Neben der Stallpflicht für Geflügel, die viele unserer europäischen Nachbarn nicht für notwendig erachten, gibt es sinnvolle Maßnahmen gegen die Vogelgrippe: Einfuhrverbote für lebende und tote Tiere sowie alle aus Tieren hergestellten Produkte aus gefährdeten Gebieten sowie Schutzmaßnahmen für Reisende. Wer über einen russischen oder asiatischen Geflügelmarkt in gefährdetem Gebiet geht, sollte nicht am Tag darauf mit den selben Schuhen einen deutschen Hühnerstall betreten. Was die seltene Übertragung der H5N1-Virus von Vogel zu Mensch anbelangt, ist davon auszugehen, dass dies nicht allein durch „engen Kontakt“ geschieht, sondern vor allem durch den Verzehr von infizierten Tieren. Neben diesen Maßnahmen findet ein „Wildvogelmonitoring“ statt: wie sinnvoll und aussagekräftig es ist, aus Hunderttausenden von Zugvögeln einige Hundert herauszuschießen und auf Vogelgrippeviren zu untersuchen, sei dahingestellt.
Als mögliche Überträger spielen nur wilde Gänse und Enten aus gefährdeten Gebieten überhaupt eine Rolle, für viele Vogelarten wie z.B. Tauben ist H5N1 offensichtlich keine Gefahr, sie selbst scheiden damit auch als Überträger aus.

Um aus eventuellen Verdachtsfällen resultierende Massentötungen und das daraus resultierende wirtschaftliche Fiasko abzuwenden, hat der Bauernverband gefordert, Geflügel zukünftig gegen die Vogelgrippe impfen zu dürfen.

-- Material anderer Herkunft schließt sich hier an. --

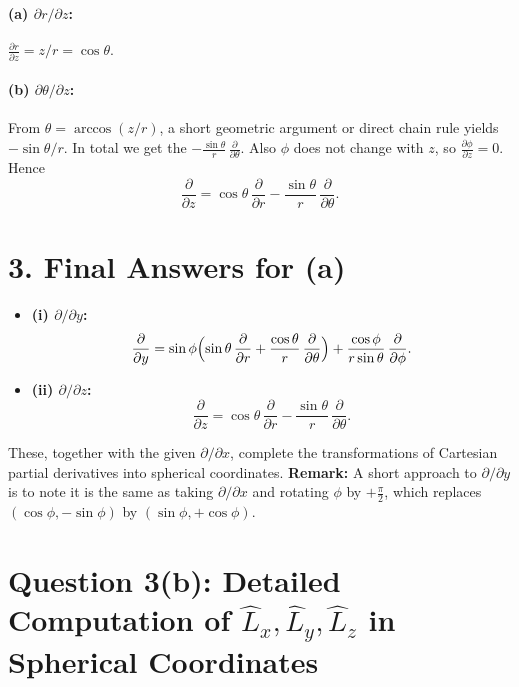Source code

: \documentclass[12pt]{article}
\begin{document}
\paragraph{(a) $\partial r /\partial z$:}
\(
\frac{\partial r}{\partial z} = z/r = \cos\theta.
\)
\paragraph{(b) $\partial \theta /\partial z$:}
From $\theta = \arccos(z/r)$, a short geometric argument or direct chain rule yields $-\sin\theta /r$. In total we get the $-\frac{\sin\theta}{r}\,\frac{\partial}{\partial \theta}$. Also $\phi$ does not change with $z$, so $\frac{\partial \phi}{\partial z}=0$.
Hence
\[
\boxed{
\frac{\partial}{\partial z}
= \cos\theta\,\frac{\partial}{\partial r}
- \frac{\sin\theta}{r}\,\frac{\partial}{\partial \theta}.
}
\]

\section*{3. Final Answers for (a)}
\begin{itemize}
\item \textbf{(i) $\partial/\partial y$:}
\[
\frac{\partial}{\partial y}
= \sin\phi\Bigl(\sin\theta\,\frac{\partial}{\partial r} + \frac{\cos\theta}{r}\,\frac{\partial}{\partial \theta}\Bigr)
+ \frac{\cos\phi}{r\sin\theta}\,\frac{\partial}{\partial \phi}.
\]
\item \textbf{(ii) $\partial/\partial z$:}
\[
\frac{\partial}{\partial z}
= \cos\theta\,\frac{\partial}{\partial r}
- \frac{\sin\theta}{r}\,\frac{\partial}{\partial \theta}.
\]
\end{itemize}

These, together with the given $\partial/\partial x$, complete the transformations of Cartesian partial derivatives into spherical coordinates.\newline
\textbf{Remark:} A short approach to $\partial/\partial y$ is to note it is the same as taking $\partial/\partial x$ and rotating $\phi$ by $+\frac{\pi}{2}$, which replaces $(\cos\phi, -\sin\phi)$ by $(\sin\phi, +\cos\phi)$.








\section*{Question 3(b): Detailed Computation of $\hat{L}_x, \hat{L}_y, \hat{L}_z$ in Spherical Coordinates}
\end{document}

Doch was sich im ersten Moment logisch und tierfreundlich anhört, ist noch reine Utopie. Gegen H5N1 ist zurzeit noch kein Kraut gewachsen: es gibt keinen wirklich passenden Impfstoff. Und wenn Impfstoff, dann müsste es außerdem noch einer sein, der es ermöglicht, geimpfte Tiere von infizierten Tieren zu unterscheiden, damit nicht aus Versehen infizierte Tiere zu Lebensmitteln verarbeitet werden, die wiederum hochinfektiös für Menschen sein könnten. Impfstoff ist Zukunftsmusik, an der Forscher momentan arbeiten. Einfacher als die Herstellung eines Impfstoffes wäre sicherlich, schlicht kein Geflügel und keine Eier mehr zu essen. Und ohne Geflügel keine Vogelgrippe. Fertig.